[Document images with source code]
============================================================

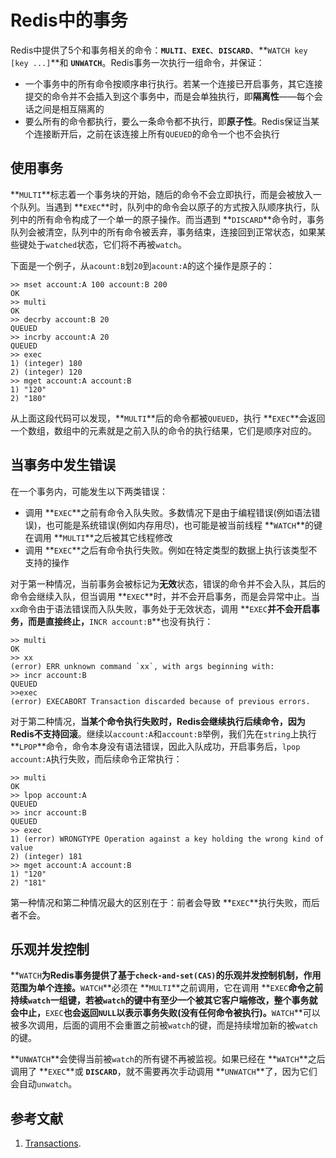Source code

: # Redis中的事务
Redis中提供了5个和事务相关的命令：**`MULTI`**、**`EXEC`**、**`DISCARD`**、**`WATCH key [key ...]`**和 **`UNWATCH`**。Redis事务一次执行一组命令，并保证：
* 一个事务中的所有命令按顺序串行执行。若某一个连接已开启事务，其它连接提交的命令并不会插入到这个事务中，而是会单独执行，即**隔离性**——每个会话之间是相互隔离的
* 要么所有的命令都执行，要么一条命令都不执行，即**原子性**。Redis保证当某个连接断开后，之前在该连接上所有`QUEUED`的命令一个也不会执行

## 使用事务
**`MULTI`**标志着一个事务块的开始，随后的命令不会立即执行，而是会被放入一个队列。当遇到 **`EXEC`**时，队列中的命令会以原子的方式按入队顺序执行，队列中的所有命令构成了一个单一的原子操作。而当遇到 **`DISCARD`**命令时，事务队列会被清空，队列中的所有命令被丢弃，事务结束，连接回到正常状态，如果某些键处于`watched`状态，它们将不再被`watch`。

下面是一个例子，从`acount:B`划`20`到`acount:A`的这个操作是原子的：
```Redis
>> mset account:A 100 account:B 200
OK
>> multi
OK
>> decrby account:B 20
QUEUED
>> incrby account:A 20
QUEUED
>> exec
1) (integer) 180
2) (integer) 120
>> mget account:A account:B
1) "120"
2) "180"
```
从上面这段代码可以发现，**`MULTI`**后的命令都被`QUEUED`，执行 **`EXEC`**会返回一个数组，数组中的元素就是之前入队的命令的执行结果，它们是顺序对应的。

## 当事务中发生错误
在一个事务内，可能发生以下两类错误：
* 调用 **`EXEC`**之前有命令入队失败。多数情况下是由于编程错误(例如语法错误)，也可能是系统错误(例如内存用尽)，也可能是被当前线程 **`WATCH`**的键在调用 **`MULTI`**之后被其它线程修改
* 调用 **`EXEC`**之后有命令执行失败。例如在特定类型的数据上执行该类型不支持的操作

对于第一种情况，当前事务会被标记为**无效**状态，错误的命令并不会入队，其后的命令会继续入队，但当调用 **`EXEC`**时，并不会开启事务，而是会异常中止。当`xx`命令由于语法错误而入队失败，事务处于无效状态，调用 **`EXEC`**并不会开启事务，而是直接终止，**`INCR account:B`**也没有执行：
```Redis
>> multi
OK
>> xx
(error) ERR unknown command `xx`, with args beginning with:
>> incr account:B
QUEUED
>>exec
(error) EXECABORT Transaction discarded because of previous errors.
```

对于第二种情况，**当某个命令执行失败时，Redis会继续执行后续命令，因为Redis不支持回滚**。继续以`account:A`和`account:B`举例，我们先在`string`上执行 **`LPOP`**命令，命令本身没有语法错误，因此入队成功，开启事务后，`lpop account:A`执行失败，而后续命令正常执行：
```Redis
>> multi
OK
>> lpop account:A
QUEUED
>> incr account:B
QUEUED
>> exec
1) (error) WRONGTYPE Operation against a key holding the wrong kind of value
2) (integer) 181
>> mget account:A account:B
1) "120"
2) "181"
```

第一种情况和第二种情况最大的区别在于：前者会导致 **`EXEC`**执行失败，而后者不会。

## 乐观并发控制
**`WATCH`**为Redis事务提供了基于`check-and-set(CAS)`的乐观并发控制机制，作用范围为单个连接。**`WATCH`**必须在 **`MULTI`**之前调用，它在调用 **`EXEC`**命令之前持续`watch`一组键，若被`watch`的键中有至少一个被其它客户端修改，整个事务就会中止，**`EXEC`**也会返回`NULL`以表示事务失败(没有任何命令被执行)。**`WATCH`**可以被多次调用，后面的调用不会重置之前被`watch`的键，而是持续增加新的被`watch`的键。

**`UNWATCH`**会使得当前被`watch`的所有键不再被监视。如果已经在 **`WATCH`**之后调用了 **`EXEC`**或 **`DISCARD`**，就不需要再次手动调用 **`UNWATCH`**了，因为它们会自动`unwatch`。

## 参考文献
1. [Transactions](https://redis.io/topics/transactions).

============================================================

■ **What to produce**:
Each entry above should be reproduced exactly, with the pictures removed.

■ **Written response**:
Source code

: # Redis中的事务
Redis中提供了5个和事务相关的命令：**`MULTI`**、**`EXEC`**、**`DISCARD`**、**`WATCH key [key ...]`**和 **`UNWATCH`**。Redis事务一次执行一组命令，并保证：
* 一个事务中的所有命令按顺序串行执行。若某一个连接已开启事务，其它连接提交的命令并不会插入到这个事务中，而是会单独执行，即**隔离性**——每个会话之间是相互隔离的
* 要么所有的命令都执行，要么一条命令都不执行，即**原子性**。Redis保证当某个连接断开后，之前在该连接上所有`QUEUED`的命令一个也不会执行

## 使用事务
**`MULTI`**标志着一个事务块的开始，随后的命令不会立即执行，而是会被放入一个队列。当遇到 **`EXEC`**时，队列中的命令会以原子的方式按入队顺序执行，队列中的所有命令构成了一个单一的原子操作。而当遇到 **`DISCARD`**命令时，事务队列会被清空，队列中的所有命令被丢弃，事务结束，连接回到正常状态，如果某些键处于`watched`状态，它们将不再被`watch`。

下面是一个例子，从`acount:B`划`20`到`acount:A`的这个操作是原子的：
```Redis
>> mset account:A 100 account:B 200
OK
>> multi
OK
>> decrby account:B 20
QUEUED
>> incrby account:A 20
QUEUED
>> exec
1) (integer) 180
2) (integer) 120
>> mget account:A account:B
1) "120"
2) "180"
```
从上面这段代码可以发现，**`MULTI`**后的命令都被`QUEUED`，执行 **`EXEC`**会返回一个数组，数组中的元素就是之前入队的命令的执行结果，它们是顺序对应的。

## 当事务中发生错误
在一个事务内，可能发生以下两类错误：
* 调用 **`EXEC`**之前有命令入队失败。多数情况下是由于编程错误(例如语法错误)，也可能是系统错误(例如内存用尽)，也可能是被当前线程 **`WATCH`**的键在调用 **`MULTI`**之后被其它线程修改
* 调用 **`EXEC`**之后有命令执行失败。例如在特定类型的数据上执行该类型不支持的操作

对于第一种情况，当前事务会被标记为**无效**状态，错误的命令并不会入队，其后的命令会继续入队，但当调用 **`EXEC`**时，并不会开启事务，而是会异常中止。当`xx`命令由于语法错误而入队失败，事务处于无效状态，调用 **`EXEC`**并不会开启事务，而是直接终止，**`INCR account:B`**也没有执行：
```Redis
>> multi
OK
>> xx
(error) ERR unknown command `xx`, with args beginning with:
>> incr account:B
QUEUED
>>exec
(error) EXECABORT Transaction discarded because of previous errors.
```

对于第二种情况，**当某个命令执行失败时，Redis会继续执行后续命令，因为Redis不支持回滚**。继续以`account:A`和`account:B`举例，我们先在`string`上执行 **`LPOP`**命令，命令本身没有语法错误，因此入队成功，开启事务后，`lpop account:A`执行失败，而后续命令正常执行：
```Redis
>> multi
OK
>> lpop account:A
QUEUED
>> incr account:B
QUEUED
>> exec
1) (error) WRONGTYPE Operation against a key holding the wrong kind of value
2) (integer) 181
>> mget account:A account:B
1) "120"
2) "181"
```

第一种情况和第二种情况最大的区别在于：前者会导致 **`EXEC`**执行失败，而后者不会。

## 乐观并发控制
**`WATCH`**为Redis事务提供了基于`check-and-set(CAS)`的乐观并发控制机制，作用范围为单个连接。**`WATCH`**必须在 **`MULTI`**之前调用，它在调用 **`EXEC`**命令之前持续`watch`一组键，若被`watch`的键中有至少一个被其它客户端修改，整个事务就会中止，**`EXEC`**也会返回`NULL`以表示事务失败(没有任何命令被执行)。**`WATCH`**可以被多次调用，后面的调用不会重置之前被`watch`的键，而是持续增加新的被`watch`的键。

**`UNWATCH`**会使得当前被`watch`的所有键不再被监视。如果已经在 **`WATCH`**之后调用了 **`EXEC`**或 **`DISCARD`**，就不需要再次手动调用 **`UNWATCH`**了，因为它们会自动`unwatch`。

## 参考文献
1. [Transactions](https://redis.io/topics/transactions).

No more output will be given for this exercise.